- _Information given_:

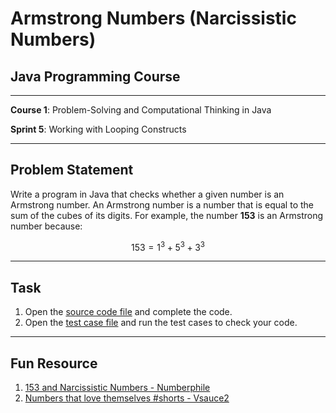 # Armstrong Numbers (Narcissistic Numbers)

## Java Programming Course

---

**Course 1**: Problem-Solving and Computational Thinking in Java

**Sprint 5**: Working with Looping Constructs

---

Problem Statement
---

Write a program in Java that checks whether a given number is an Armstrong number.
An Armstrong number is a number that is equal to the sum of the cubes of its digits.
For example, the number **153** is an Armstrong number because:

```math
153 = 1^3 + 5^3 + 3^3
```

---

Task
---

1. Open the [source code file](src/main/java/io/github/dbc/ArmstrongChecker.java) and complete the code.
2. Open the [test case file](src/test/java/io/github/dbc/ArmstrongCheckerTest.java) and run the test cases to
   check your code.

---

Fun Resource
---

1. [153 and Narcissistic Numbers - Numberphile](https://youtu.be/4aMtJ-V26Z4)
2. [Numbers that love themselves #shorts - Vsauce2](https://youtube.com/shorts/dUnlSy6LGq4?feature=share)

- _Assigned task_: Among the entries above, how many lines hold the word "Problem"? Reply with only that number.

- _Response_: 2